INSTRUCTIONS FOR THE TASK:
Exactly as written, transcribe the data that follows.

EXTRACTED RECORDS:
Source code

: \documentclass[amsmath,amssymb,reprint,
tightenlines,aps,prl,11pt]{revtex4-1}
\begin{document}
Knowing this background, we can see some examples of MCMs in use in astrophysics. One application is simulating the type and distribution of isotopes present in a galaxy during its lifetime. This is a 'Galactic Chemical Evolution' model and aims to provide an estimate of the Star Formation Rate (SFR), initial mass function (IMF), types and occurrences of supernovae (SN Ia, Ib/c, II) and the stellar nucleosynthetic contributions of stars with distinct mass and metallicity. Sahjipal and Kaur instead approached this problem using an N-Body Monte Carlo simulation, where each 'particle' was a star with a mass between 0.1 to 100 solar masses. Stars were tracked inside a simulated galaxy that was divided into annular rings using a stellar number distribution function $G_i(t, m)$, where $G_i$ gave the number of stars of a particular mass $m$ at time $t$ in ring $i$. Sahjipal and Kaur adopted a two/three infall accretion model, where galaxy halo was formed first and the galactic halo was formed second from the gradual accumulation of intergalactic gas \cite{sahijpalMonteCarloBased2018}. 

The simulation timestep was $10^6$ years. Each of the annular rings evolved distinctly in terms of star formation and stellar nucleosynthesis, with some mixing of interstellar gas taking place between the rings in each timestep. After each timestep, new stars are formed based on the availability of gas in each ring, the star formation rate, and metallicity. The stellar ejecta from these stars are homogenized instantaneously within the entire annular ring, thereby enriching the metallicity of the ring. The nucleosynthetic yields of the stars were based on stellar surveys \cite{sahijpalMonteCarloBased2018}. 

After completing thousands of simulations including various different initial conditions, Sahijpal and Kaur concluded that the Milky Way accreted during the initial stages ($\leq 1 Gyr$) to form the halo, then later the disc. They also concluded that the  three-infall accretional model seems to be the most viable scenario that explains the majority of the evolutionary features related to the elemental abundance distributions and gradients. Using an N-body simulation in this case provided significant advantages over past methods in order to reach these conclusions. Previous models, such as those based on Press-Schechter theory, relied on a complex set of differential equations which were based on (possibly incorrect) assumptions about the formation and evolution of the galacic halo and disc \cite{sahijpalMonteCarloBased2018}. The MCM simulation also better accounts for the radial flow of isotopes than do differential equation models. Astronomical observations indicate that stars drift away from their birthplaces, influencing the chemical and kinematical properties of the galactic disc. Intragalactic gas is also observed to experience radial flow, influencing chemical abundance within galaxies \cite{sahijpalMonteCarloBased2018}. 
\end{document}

RESPONSE TO THE TASK:
Source code

: \documentclass[amsmath,amssymb,reprint,
tightenlines,aps,prl,11pt]{revtex4-1}
\begin{document}
Knowing this background, we can see some examples of MCMs in use in astrophysics. One application is simulating the type and distribution of isotopes present in a galaxy during its lifetime. This is a 'Galactic Chemical Evolution' model and aims to provide an estimate of the Star Formation Rate (SFR), initial mass function (IMF), types and occurrences of supernovae (SN Ia, Ib/c, II) and the stellar nucleosynthetic contributions of stars with distinct mass and metallicity. Sahjipal and Kaur instead approached this problem using an N-Body Monte Carlo simulation, where each 'particle' was a star with a mass between 0.1 to 100 solar masses. Stars were tracked inside a simulated galaxy that was divided into annular rings using a stellar number distribution function $G_i(t, m)$, where $G_i$ gave the number of stars of a particular mass $m$ at time $t$ in ring $i$. Sahjipal and Kaur adopted a two/three infall accretion model, where galaxy halo was formed first and the galactic halo was formed second from the gradual accumulation of intergalactic gas \cite{sahijpalMonteCarloBased2018}. 

The simulation timestep was $10^6$ years. Each of the annular rings evolved distinctly in terms of star formation and stellar nucleosynthesis, with some mixing of interstellar gas taking place between the rings in each timestep. After each timestep, new stars are formed based on the availability of gas in each ring, the star formation rate, and metallicity. The stellar ejecta from these stars are homogenized instantaneously within the entire annular ring, thereby enriching the metallicity of the ring. The nucleosynthetic yields of the stars were based on stellar surveys \cite{sahijpalMonteCarloBased2018}. 

After completing thousands of simulations including various different initial conditions, Sahijpal and Kaur concluded that the Milky Way accreted during the initial stages ($\leq 1 Gyr$) to form the halo, then later the disc. They also concluded that the  three-infall accretional model seems to be the most viable scenario that explains the majority of the evolutionary features related to the elemental abundance distributions and gradients. Using an N-body simulation in this case provided significant advantages over past methods in order to reach these conclusions. Previous models, such as those based on Press-Schechter theory, relied on a complex set of differential equations which were based on (possibly incorrect) assumptions about the formation and evolution of the galacic halo and disc \cite{sahijpalMonteCarloBased2018}. The MCM simulation also better accounts for the radial flow of isotopes than do differential equation models. Astronomical observations indicate that stars drift away from their birthplaces, influencing the chemical and kinematical properties of the galactic disc. Intragalactic gas is also observed to experience radial flow, influencing chemical abundance within galaxies \cite{sahijpalMonteCarloBased2018}. 
\end{document}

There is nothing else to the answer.